Femtomolar detection of staphylococcal enterotoxin ‘B’ using a fluorescent quantum dot based hybrid Apta-immunosensor

• Published in: Spectrochimica acta. Part A, Molecular and biomolecular spectroscopy Vol. 287; p. 122036
• Main Authors: Chopra, Adity, Swami, Anuradha, Sharma, Rohit, Devi, Neha, Mittal, Sherry, Sharma, Rohit K., Wangoo, Nishima
• Format: Journal Article
• Language: English
• Published: Elsevier B.V 15.02.2023
• Subjects: Aptamer; FRET; Quantum dot; Sandwich ELISA; SEB; SEB; Quantum dot; FRET; Aptamer; Sandwich ELISA
• ISSN: 1386-1425
• DOI: 10.1016/j.saa.2022.122036

[Display omitted] •The developed FRET based assay utilizes an antibody-aptamer hybrid for the detection of SEB.•The use of aptamer instead of another antibody in a sandwich assay rendered the assay cost effective.•The reported assay is faster than ELISA and other conventional methods.•Similar platform can also be used for the detection of various other disease markers.
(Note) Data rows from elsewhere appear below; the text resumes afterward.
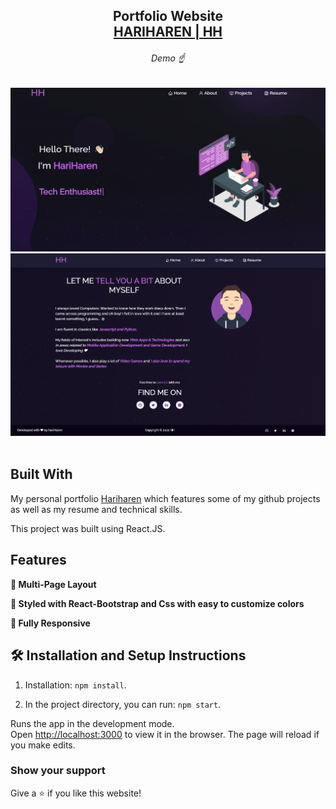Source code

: <h2 align="center">
  Portfolio Website<br/>
  <a href="http://hariharen.netlify.app/" target="_blank">HARIHAREN | HH</a>
</h2>
<h6 align="center">Demo ☝</h6>
<div align="center">
  <img alt="Demo" src="./Images/Home.png" />
  
</div>
<div align="center">
  <img alt="Demo2" src="./Images/About.png" />
  
</div>

<br/>

## Built With

My personal portfolio <a href="http://Hariharen.netlify.app/" target="_blank">Hariharen</a> which features some of my github projects as well as my resume and technical skills.<br/>

This project was built using React.JS.

## Features

**📖 Multi-Page Layout**

**🎨 Styled with React-Bootstrap and Css with easy to customize colors**

**📱 Fully Responsive**

## 🛠 Installation and Setup Instructions

1. Installation: `npm install`.

2. In the project directory, you can run: `npm start`.

Runs the app in the development mode.\
Open [http://localhost:3000](http://localhost:3000) to view it in the browser.
The page will reload if you make edits.

### Show your support

Give a ⭐ if you like this website!
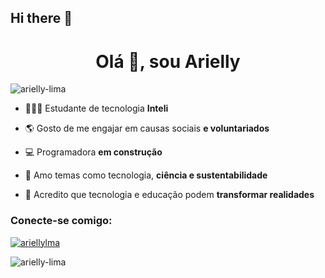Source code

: ## Hi there 👋 

<h1 align="center">Olá 👋, sou Arielly</h1>
<p align="left"> <img src="https://komarev.com/ghpvc/?username=arielly-lima&label=Profile %20views&color=0e75b6&style=flat" alt="arielly-lima" /> </p>

- 👩🏽‍💻 Estudante de tecnologia **Inteli**

- 🌎 Gosto de me engajar em causas sociais **e voluntariados**

- 💻 Programadora **em construção**

- 🔬 Amo temas como tecnologia, **ciência e sustentabilidade**

- 💬 Acredito que tecnologia e educação podem **transformar realidades**

<h3 align="left">Conecte-se comigo:</h3>
<p alinhar="esquerda">
<a href="https://instagram.com/ariellylma" target="blank"><img align="center" src="https://raw.githubusercontent.com/rahuldkjain/github-profile-readme-generator/master/src/images/icons/Social/instagram.svg" alt="ariellylma" altura="30" largura="40" /></a>
</p>

<p> <img align="center" src="https://github-readme-stats. vercel.app/api?username=arielly-lima&show_icons=true&locale=pt-BR" alt="arielly-lima" /></p>

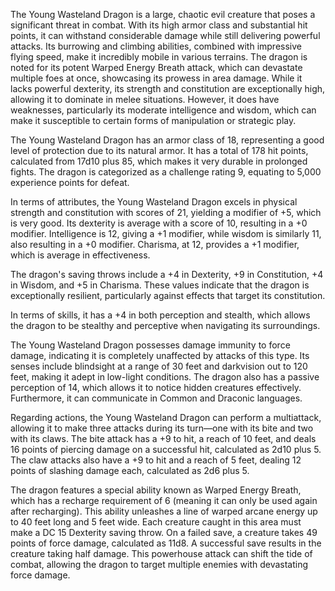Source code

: The Young Wasteland Dragon is a large, chaotic evil creature that poses a significant threat in combat. With its high armor class and substantial hit points, it can withstand considerable damage while still delivering powerful attacks. Its burrowing and climbing abilities, combined with impressive flying speed, make it incredibly mobile in various terrains. The dragon is noted for its potent Warped Energy Breath attack, which can devastate multiple foes at once, showcasing its prowess in area damage. While it lacks powerful dexterity, its strength and constitution are exceptionally high, allowing it to dominate in melee situations. However, it does have weaknesses, particularly its moderate intelligence and wisdom, which can make it susceptible to certain forms of manipulation or strategic play.

The Young Wasteland Dragon has an armor class of 18, representing a good level of protection due to its natural armor. It has a total of 178 hit points, calculated from 17d10 plus 85, which makes it very durable in prolonged fights. The dragon is categorized as a challenge rating 9, equating to 5,000 experience points for defeat. 

In terms of attributes, the Young Wasteland Dragon excels in physical strength and constitution with scores of 21, yielding a modifier of +5, which is very good. Its dexterity is average with a score of 10, resulting in a +0 modifier. Intelligence is 12, giving a +1 modifier, while wisdom is similarly 11, also resulting in a +0 modifier. Charisma, at 12, provides a +1 modifier, which is average in effectiveness.

The dragon's saving throws include a +4 in Dexterity, +9 in Constitution, +4 in Wisdom, and +5 in Charisma. These values indicate that the dragon is exceptionally resilient, particularly against effects that target its constitution.

In terms of skills, it has a +4 in both perception and stealth, which allows the dragon to be stealthy and perceptive when navigating its surroundings.

The Young Wasteland Dragon possesses damage immunity to force damage, indicating it is completely unaffected by attacks of this type. Its senses include blindsight at a range of 30 feet and darkvision out to 120 feet, making it adept in low-light conditions. The dragon also has a passive perception of 14, which allows it to notice hidden creatures effectively. Furthermore, it can communicate in Common and Draconic languages.

Regarding actions, the Young Wasteland Dragon can perform a multiattack, allowing it to make three attacks during its turn—one with its bite and two with its claws. The bite attack has a +9 to hit, a reach of 10 feet, and deals 16 points of piercing damage on a successful hit, calculated as 2d10 plus 5. The claw attacks also have a +9 to hit and a reach of 5 feet, dealing 12 points of slashing damage each, calculated as 2d6 plus 5.

The dragon features a special ability known as Warped Energy Breath, which has a recharge requirement of 6 (meaning it can only be used again after recharging). This ability unleashes a line of warped arcane energy up to 40 feet long and 5 feet wide. Each creature caught in this area must make a DC 15 Dexterity saving throw. On a failed save, a creature takes 49 points of force damage, calculated as 11d8. A successful save results in the creature taking half damage. This powerhouse attack can shift the tide of combat, allowing the dragon to target multiple enemies with devastating force damage.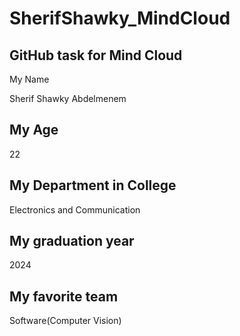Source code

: # SherifShawky_MindCloud

## GitHub task for Mind Cloud

My Name

Sherif Shawky Abdelmenem

## My Age

22

## My Department in College

Electronics and Communication

## My graduation year

2024

## My favorite team

Software(Computer Vision)
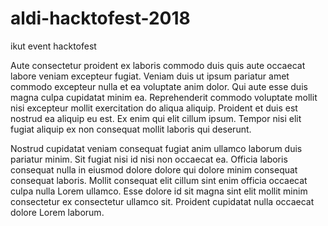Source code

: # aldi-hacktofest-2018

ikut event hacktofest

Aute consectetur proident ex laboris commodo duis quis aute occaecat labore veniam excepteur fugiat. Veniam duis ut ipsum pariatur amet commodo excepteur nulla et ea voluptate anim dolor. Qui aute esse duis magna culpa cupidatat minim ea. Reprehenderit commodo voluptate mollit nisi excepteur mollit exercitation do aliqua aliquip. Proident et duis est nostrud ea aliquip eu est. Ex enim qui elit cillum ipsum. Tempor nisi elit fugiat aliquip ex non consequat mollit laboris qui deserunt.

Nostrud cupidatat veniam consequat fugiat anim ullamco laborum duis pariatur minim. Sit fugiat nisi id nisi non occaecat ea. Officia laboris consequat nulla in eiusmod dolore dolore qui dolore minim consequat consequat laboris. Mollit consequat elit cillum sint enim officia occaecat culpa nulla Lorem ullamco. Esse dolore id sit magna sint elit mollit minim consectetur ex consectetur ullamco sit. Proident cupidatat nulla occaecat dolore Lorem laborum.
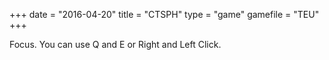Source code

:+++
date = "2016-04-20"
title = "CTSPH"
type = "game"
gamefile = "TEU"
+++

Focus. You can use Q and E or Right and Left Click.

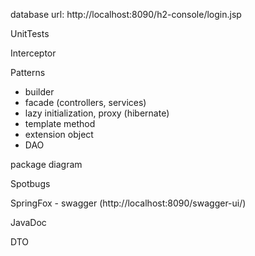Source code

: database url: http://localhost:8090/h2-console/login.jsp

UnitTests

Interceptor

Patterns
- builder
- facade (controllers, services)
- lazy initialization, proxy (hibernate)
- template method
- extension object
- DAO

package diagram

Spotbugs

SpringFox - swagger (http://localhost:8090/swagger-ui/)

JavaDoc

DTO
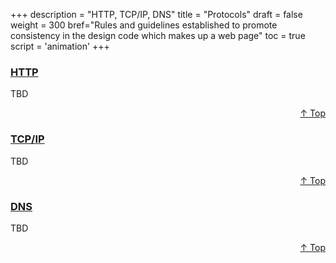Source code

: +++
description = "HTTP, TCP/IP, DNS"
title = "Protocols"
draft = false
weight = 300
bref="Rules and guidelines established to promote consistency in the design code which makes up a web page"
toc = true
script = 'animation'
+++

<h3 class="section-head" id="h-Section1"><a href="#h-Section1">HTTP</a></h3>
  <p>TBD</p>
<div style="text-align:right"> <a href="#top">&#8593; Top</a></div>

<h3 class="section-head" id="h-Section2"><a href="#h-Section2">TCP/IP</a></h3>
  <p>TBD</p>
  <div style="text-align:right"> <a href="#top">&#8593; Top</a></div>

<h3 class="section-head" id="h-Section3"><a href="#h-Section3">DNS</a></h3>
  <p>TBD</p>
  <div style="text-align:right"> <a href="#top">&#8593; Top</a></div>

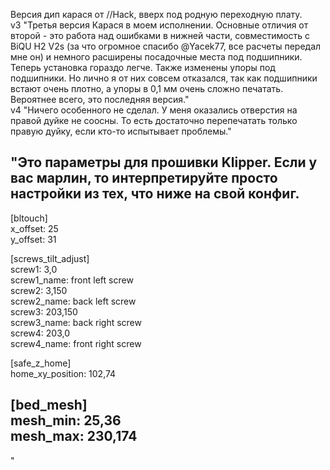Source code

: Версия дип карася от //Hack, вверх под родную переходную плату.  
v3
"Третья версия Карася в моем исполнении. Основные отличия от второй - это работа над ошибками в нижней части, совместимость с BiQU H2 V2s (за что огромное спасибо @Yacek77, все расчеты передал мне он) и немного расширены посадочные места под подшипники. 
Теперь установка гораздо легче. Также изменены упоры под подшипники.
Но лично я от них совсем отказался, так как подшипники встают очень плотно, а упоры в 0,1 мм очень сложно печатать.   
Вероятнее всего, это последняя версия."  
v4
"Ничего особенного не сделал.
У меня оказались отверстия на правой дуйке не соосны. 
То есть достаточно перепечатать только правую дуйку, если кто-то испытывает  проблемы."    

"Это параметры для прошивки Klipper. Если у вас марлин, то интерпретируйте просто настройки из тех, что ниже на свой конфиг.  
------------------------------  
[bltouch]  
x_offset: 25  
y_offset: 31  
  
[screws_tilt_adjust]  
screw1: 3,0   
screw1_name: front left screw  
screw2: 3,150  
screw2_name: back left screw  
screw3: 203,150  
screw3_name: back right screw  
screw4: 203,0  
screw4_name: front right screw  
  
[safe_z_home]  
home_xy_position: 102,74    
  
[bed_mesh]  
mesh_min: 25,36  
mesh_max: 230,174  
--------------------------------  
"
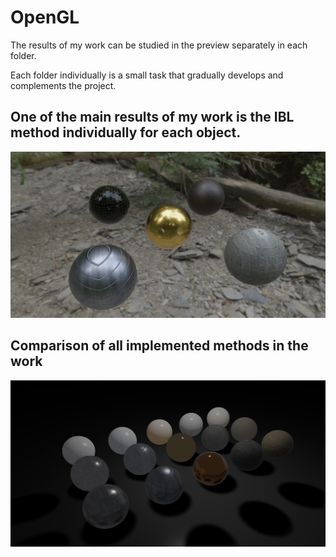 # OpenGL

The results of my work can be studied in the preview separately in each folder.

Each folder individually is a small task that gradually develops and complements the project.

## One of the main results of my work is the IBL method individually for each object.
![](/Previews/IBL-preview.jpg)

## Comparison of all implemented methods in the work
![](/Previews/comparison-preview.jpg)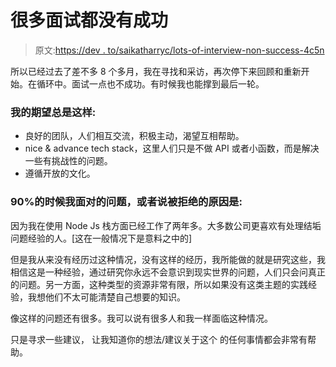 # 很多面试都没有成功

> 原文:[https://dev . to/saikatharryc/lots-of-interview-non-success-4c5n](https://dev.to/saikatharryc/lots-of-interview-without-success-4c5n)

所以已经过去了差不多 8 个多月，我在寻找和采访，再次停下来回顾和重新开始。在循环中。面试一点也不成功。有时候我也能撑到最后一轮。

### [](#my-expectation-always-is-like)我的期望总是这样:

*   良好的团队，人们相互交流，积极主动，渴望互相帮助。
*   nice & advance tech stack，这里人们只是不做 API 或者小函数，而是解决一些有挑战性的问题。
*   遵循开放的文化。

### 90%的时候我面对的问题，或者说被拒绝的原因是:

因为我在使用 Node Js 栈方面已经工作了两年多。大多数公司更喜欢有处理结垢问题经验的人。[这在一般情况下是意料之中的]

但是我从来没有经历过这种情况，没有这样的经历，我所能做的就是研究这些，我相信这是一种经验，通过研究你永远不会意识到现实世界的问题，人们只会问真正的问题。另一方面，这种类型的资源非常有限，所以如果没有这类主题的实践经验，我想他们不太可能清楚自己想要的知识。

像这样的问题还有很多。我可以说有很多人和我一样面临这种情况。

只是寻求一些建议，
让我知道你的想法/建议关于这个
的任何事情都会非常有帮助。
Food poisoning is a gastrointestinal illness caused by food-borne enterotoxin produced by the bacterium Staphylococcus aureus. The effective dose of Staphylococcal enterotoxin ‘B’ (SEB) is estimated to be 0.4 ng/kg of body weight, whereas the 50 % lethal dose is found to be 20 ng/kg of body weight for humans exposed by the inhalation route. The present report highlights the development of a fluorescence resonance energy transfer (FRET) based assay for the detection of Staphylococcal enterotoxin. Highly fluorescent, aqueous quantum dots were synthesized and conjugated with Staphylococcal enterotoxin ‘B’ specific bioreceptors. SEB specific aptamer and SEB antibody were labeled with fluorescent quantum dots for recognizing and binding two separate epitopes in the SEB. A combination of two probes against different epitopic regions in a homogeneous sandwich assay format enhanced the sensitivity and specificity of SEB detection. In the presence of the enterotoxin, both the aptamer and antibody came in close proximity with each other and FRET was observed. A linear decrease in the fluorescence at 562 nm and a corresponding increase in the signal at 644 nm was observed with increasing concentrations of SEB, when excited at the absorption maximum of quantum dots. The limit of detection for the developed assay obtained was less than 1 ng/ml. The method was employed in apple juice and quantitated using Enzyme-linked Immunosorbent Assay (ELISA). The designed assay was rapid and robust and can be extrapolated as a platform for the detection of various disease-causing agents of biomedical significance.